To do | In your copy, reproduce the entries exactly as they are, minus the images.

The data |
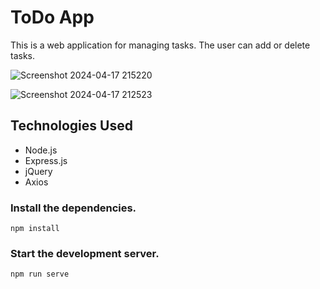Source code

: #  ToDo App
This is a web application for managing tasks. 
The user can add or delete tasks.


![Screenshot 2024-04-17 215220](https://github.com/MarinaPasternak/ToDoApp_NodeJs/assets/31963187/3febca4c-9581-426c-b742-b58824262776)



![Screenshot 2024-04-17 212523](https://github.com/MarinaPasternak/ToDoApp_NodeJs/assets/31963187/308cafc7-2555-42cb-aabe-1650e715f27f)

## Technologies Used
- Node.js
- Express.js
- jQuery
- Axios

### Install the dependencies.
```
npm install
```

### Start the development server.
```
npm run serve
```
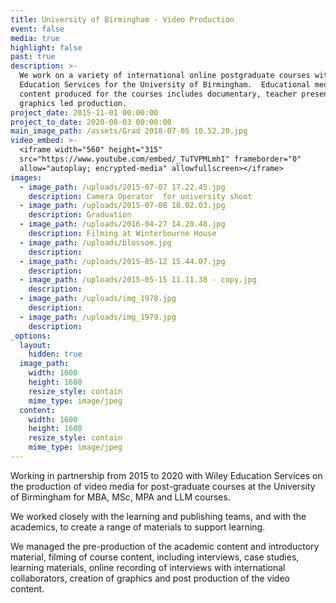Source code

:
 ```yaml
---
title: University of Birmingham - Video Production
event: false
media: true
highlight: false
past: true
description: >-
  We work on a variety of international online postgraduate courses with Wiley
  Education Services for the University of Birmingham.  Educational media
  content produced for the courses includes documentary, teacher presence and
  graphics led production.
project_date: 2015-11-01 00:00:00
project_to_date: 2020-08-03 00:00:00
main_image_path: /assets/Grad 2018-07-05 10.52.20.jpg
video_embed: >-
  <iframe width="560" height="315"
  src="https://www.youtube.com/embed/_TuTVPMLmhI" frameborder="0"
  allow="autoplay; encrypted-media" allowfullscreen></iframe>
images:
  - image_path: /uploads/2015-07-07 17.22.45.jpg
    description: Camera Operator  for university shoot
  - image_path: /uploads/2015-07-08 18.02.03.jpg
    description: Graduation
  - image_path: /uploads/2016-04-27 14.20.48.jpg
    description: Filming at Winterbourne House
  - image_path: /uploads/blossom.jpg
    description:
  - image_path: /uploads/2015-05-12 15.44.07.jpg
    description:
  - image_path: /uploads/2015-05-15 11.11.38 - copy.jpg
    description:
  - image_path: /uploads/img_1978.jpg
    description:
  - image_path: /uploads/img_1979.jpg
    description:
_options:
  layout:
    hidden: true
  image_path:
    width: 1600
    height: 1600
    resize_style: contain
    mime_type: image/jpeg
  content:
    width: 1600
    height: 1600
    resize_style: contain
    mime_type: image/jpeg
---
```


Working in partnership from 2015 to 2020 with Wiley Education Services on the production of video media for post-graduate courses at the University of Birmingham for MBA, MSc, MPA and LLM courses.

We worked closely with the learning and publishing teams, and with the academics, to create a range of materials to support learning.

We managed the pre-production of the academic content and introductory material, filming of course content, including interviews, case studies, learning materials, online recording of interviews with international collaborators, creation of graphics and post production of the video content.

Task response |
Source code

: #  ToDo App
This is a web application for managing tasks. 
The user can add or delete tasks.


![Screenshot 2024-04-17 215220](https://github.com/MarinaPasternak/ToDoApp_NodeJs/assets/31963187/3febca4c-9581-426c-b742-b58824262776)



![Screenshot 2024-04-17 212523](https://github.com/MarinaPasternak/ToDoApp_NodeJs/assets/31963187/308cafc7-2555-42cb-aabe-1650e715f27f)

## Technologies Used
- Node.js
- Express.js
- jQuery
- Axios

### Install the dependencies.
```
npm install
```

### Start the development server.
```
npm run serve
```
Source code

:
 ```yaml
---
title: University of Birmingham - Video Production
event: false
media: true
highlight: false
past: true
description: >-
  We work on a variety of international online postgraduate courses with Wiley
  Education Services for the University of Birmingham.  Educational media
  content produced for the courses includes documentary, teacher presence and
  graphics led production.
project_date: 2015-11-01 00:00:00
project_to_date: 2020-08-03 00:00:00
main_image_path: /assets/Grad 2018-07-05 10.52.20.jpg
video_embed: >-
  <iframe width="560" height="315"
  src="https://www.youtube.com/embed/_TuTVPMLmhI" frameborder="0"
  allow="autoplay; encrypted-media" allowfullscreen></iframe>
images:
  - image_path: /uploads/2015-07-07 17.22.45.jpg
    description: Camera Operator  for university shoot
  - image_path: /uploads/2015-07-08 18.02.03.jpg
    description: Graduation
  - image_path: /uploads/2016-04-27 14.20.48.jpg
    description: Filming at Winterbourne House
  - image_path: /uploads/blossom.jpg
    description:
  - image_path: /uploads/2015-05-12 15.44.07.jpg
    description:
  - image_path: /uploads/2015-05-15 11.11.38 - copy.jpg
    description:
  - image_path: /uploads/img_1978.jpg
    description:
  - image_path: /uploads/img_1979.jpg
    description:
_options:
  layout:
    hidden: true
  image_path:
    width: 1600
    height: 1600
    resize_style: contain
    mime_type: image/jpeg
  content:
    width: 1600
    height: 1600
    resize_style: contain
    mime_type: image/jpeg
---
```


Working in partnership from 2015 to 2020 with Wiley Education Services on the production of video media for post-graduate courses at the University of Birmingham for MBA, MSc, MPA and LLM courses.

We worked closely with the learning and publishing teams, and with the academics, to create a range of materials to support learning.

We managed the pre-production of the academic content and introductory material, filming of course content, including interviews, case studies, learning materials, online recording of interviews with international collaborators, creation of graphics and post production of the video content.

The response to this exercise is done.